Setup for Administration Server CLI

You perform administration tasks for Web Server 7.0 either from its Administration Console or from the command-line interface (CLI). This article uses the CLI tool wadm, which resides in WS7_INSTALL_ROOT /bin, where WS7_INSTALL_ROOT is the root installation directory of Web Server 7.0.

Note: Even though some of the command lines in this article wrap as multiple lines, type them all in one line.

To execute wadm commands, enter the password when wadm prompts you. Alternatively, you can set up a password file and pass it as an argument to the --password-file option, as described below. You need the password file to execute wadm commands directly on your command shell or automate them from your scripts. This article uses the password-file approach.

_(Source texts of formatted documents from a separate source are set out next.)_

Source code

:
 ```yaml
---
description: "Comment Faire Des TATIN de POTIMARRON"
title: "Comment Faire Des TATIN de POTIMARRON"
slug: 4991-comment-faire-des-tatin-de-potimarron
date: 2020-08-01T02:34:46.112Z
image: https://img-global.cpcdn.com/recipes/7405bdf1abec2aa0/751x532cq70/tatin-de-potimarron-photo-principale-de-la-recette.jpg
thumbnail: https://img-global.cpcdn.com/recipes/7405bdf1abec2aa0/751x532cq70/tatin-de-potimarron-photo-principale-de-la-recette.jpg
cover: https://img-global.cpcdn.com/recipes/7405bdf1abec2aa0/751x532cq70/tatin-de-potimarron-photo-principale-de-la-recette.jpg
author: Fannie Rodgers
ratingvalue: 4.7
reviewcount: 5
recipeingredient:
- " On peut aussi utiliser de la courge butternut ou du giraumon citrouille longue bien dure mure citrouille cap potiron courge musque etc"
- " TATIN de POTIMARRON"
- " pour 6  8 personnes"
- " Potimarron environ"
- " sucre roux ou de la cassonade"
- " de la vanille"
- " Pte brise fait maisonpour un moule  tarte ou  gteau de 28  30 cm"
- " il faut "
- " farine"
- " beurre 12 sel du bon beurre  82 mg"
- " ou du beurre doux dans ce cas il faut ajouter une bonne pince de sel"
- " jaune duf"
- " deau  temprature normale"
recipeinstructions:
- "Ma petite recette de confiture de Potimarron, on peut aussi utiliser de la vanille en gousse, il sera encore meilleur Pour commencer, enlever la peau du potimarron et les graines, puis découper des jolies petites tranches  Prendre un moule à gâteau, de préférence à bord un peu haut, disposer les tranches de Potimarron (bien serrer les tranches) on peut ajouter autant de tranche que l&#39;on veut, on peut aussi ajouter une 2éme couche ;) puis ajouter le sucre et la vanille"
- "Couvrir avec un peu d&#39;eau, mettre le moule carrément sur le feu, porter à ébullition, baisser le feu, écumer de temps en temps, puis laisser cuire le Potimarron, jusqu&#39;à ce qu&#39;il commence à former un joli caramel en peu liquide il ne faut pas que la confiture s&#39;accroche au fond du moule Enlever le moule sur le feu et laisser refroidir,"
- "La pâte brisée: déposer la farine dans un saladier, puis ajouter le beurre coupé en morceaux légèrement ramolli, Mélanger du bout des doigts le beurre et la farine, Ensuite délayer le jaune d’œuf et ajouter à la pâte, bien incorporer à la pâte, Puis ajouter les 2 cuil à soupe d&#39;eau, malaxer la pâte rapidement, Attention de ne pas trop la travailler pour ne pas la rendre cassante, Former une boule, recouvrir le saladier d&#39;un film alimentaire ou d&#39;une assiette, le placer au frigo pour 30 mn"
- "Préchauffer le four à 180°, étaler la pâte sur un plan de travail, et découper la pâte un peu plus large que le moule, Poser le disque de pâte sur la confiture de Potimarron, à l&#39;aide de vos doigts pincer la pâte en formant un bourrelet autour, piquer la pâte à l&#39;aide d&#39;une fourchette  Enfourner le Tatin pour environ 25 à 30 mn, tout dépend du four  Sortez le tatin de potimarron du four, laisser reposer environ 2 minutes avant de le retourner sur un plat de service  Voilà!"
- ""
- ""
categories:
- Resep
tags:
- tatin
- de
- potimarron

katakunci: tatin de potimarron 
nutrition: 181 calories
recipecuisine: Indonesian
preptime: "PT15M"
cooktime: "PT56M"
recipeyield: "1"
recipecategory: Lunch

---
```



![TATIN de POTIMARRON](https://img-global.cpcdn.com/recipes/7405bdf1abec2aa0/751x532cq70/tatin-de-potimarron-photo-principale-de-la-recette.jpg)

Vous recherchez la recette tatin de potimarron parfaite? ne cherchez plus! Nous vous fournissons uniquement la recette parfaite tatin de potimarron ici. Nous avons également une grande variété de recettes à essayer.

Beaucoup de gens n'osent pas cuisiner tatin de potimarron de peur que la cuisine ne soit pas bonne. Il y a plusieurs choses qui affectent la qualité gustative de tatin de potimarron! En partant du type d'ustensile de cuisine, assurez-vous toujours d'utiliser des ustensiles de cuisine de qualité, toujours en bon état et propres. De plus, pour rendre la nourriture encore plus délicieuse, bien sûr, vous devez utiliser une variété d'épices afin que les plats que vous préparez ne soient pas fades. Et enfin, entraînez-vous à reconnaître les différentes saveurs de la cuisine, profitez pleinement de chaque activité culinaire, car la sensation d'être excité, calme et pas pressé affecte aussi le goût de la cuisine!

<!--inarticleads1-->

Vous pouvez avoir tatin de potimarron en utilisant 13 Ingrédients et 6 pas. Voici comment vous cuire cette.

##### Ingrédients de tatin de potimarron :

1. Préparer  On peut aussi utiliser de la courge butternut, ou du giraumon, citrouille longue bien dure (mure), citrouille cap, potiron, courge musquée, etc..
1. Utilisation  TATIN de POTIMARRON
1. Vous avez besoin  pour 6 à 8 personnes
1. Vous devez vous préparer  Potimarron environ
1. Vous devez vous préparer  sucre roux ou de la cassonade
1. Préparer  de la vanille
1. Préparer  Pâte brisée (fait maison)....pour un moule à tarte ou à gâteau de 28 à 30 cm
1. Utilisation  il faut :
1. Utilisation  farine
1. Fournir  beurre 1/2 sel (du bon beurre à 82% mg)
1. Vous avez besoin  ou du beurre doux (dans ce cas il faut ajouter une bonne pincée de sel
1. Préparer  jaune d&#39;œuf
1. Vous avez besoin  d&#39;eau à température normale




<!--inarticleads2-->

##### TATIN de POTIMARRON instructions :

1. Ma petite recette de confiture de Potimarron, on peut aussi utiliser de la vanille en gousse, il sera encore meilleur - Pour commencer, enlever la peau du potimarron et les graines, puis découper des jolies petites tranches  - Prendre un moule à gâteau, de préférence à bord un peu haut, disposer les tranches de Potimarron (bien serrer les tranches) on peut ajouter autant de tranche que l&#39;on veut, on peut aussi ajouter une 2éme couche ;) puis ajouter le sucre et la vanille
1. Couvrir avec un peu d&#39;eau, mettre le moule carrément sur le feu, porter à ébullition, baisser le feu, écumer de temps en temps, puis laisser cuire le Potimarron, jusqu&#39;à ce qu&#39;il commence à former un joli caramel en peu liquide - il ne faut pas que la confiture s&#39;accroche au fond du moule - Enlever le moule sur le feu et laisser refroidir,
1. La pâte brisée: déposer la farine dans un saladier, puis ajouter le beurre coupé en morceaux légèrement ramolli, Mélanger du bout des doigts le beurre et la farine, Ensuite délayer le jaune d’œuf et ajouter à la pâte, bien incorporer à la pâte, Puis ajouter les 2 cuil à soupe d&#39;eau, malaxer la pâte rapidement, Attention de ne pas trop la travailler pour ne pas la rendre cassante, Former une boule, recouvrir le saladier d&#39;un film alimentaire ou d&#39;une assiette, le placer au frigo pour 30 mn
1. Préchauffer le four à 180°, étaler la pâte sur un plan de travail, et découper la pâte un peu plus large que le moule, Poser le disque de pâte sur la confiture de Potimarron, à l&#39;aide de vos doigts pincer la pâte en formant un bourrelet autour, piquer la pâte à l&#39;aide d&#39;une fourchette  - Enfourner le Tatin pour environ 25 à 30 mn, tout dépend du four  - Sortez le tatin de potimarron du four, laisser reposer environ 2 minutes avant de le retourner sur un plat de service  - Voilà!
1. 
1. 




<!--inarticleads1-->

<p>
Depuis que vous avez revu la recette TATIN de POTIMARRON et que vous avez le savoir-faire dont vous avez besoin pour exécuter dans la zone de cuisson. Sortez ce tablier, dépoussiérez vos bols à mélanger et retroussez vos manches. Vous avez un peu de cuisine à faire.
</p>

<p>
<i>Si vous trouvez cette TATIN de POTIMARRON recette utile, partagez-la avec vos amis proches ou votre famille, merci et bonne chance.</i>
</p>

To set up a password file, choose any file name (say, admin.passwd) and add the following line to the file:

wadm_password= admin_password

Before you can run wadm commands, except for --help, you must first start the Administration Server. To do so, type:

% cd WS7_INSTALL_ROOT /admin-server/bin

% ./startserv

Assumptions, Terminology, and Prerequisites

This article assumes that you have installed Web Server 7.0 and Tomcat. Here are their download sites: Web Server and Tomcat. Following are the conventions for this article along with a few hints and tips:

  • WS7_INSTALL_ROOT refers to the installation root directory of Web Server 7.0.
  • CATALINA_HOME refers to the installation directory of Tomcat.
  • The forward slash ( /) is the UNIX file separator. If you run Windows, use the reverse slash ( \) instead.
  • This article assumes a configuration named config1 and a virtual server, also named config1, on the config1 configuration. Therefore, for wadm commands, config1 is the argument for both the --config and --vs (virtual server) options. You must replace config1 with the appropriate values.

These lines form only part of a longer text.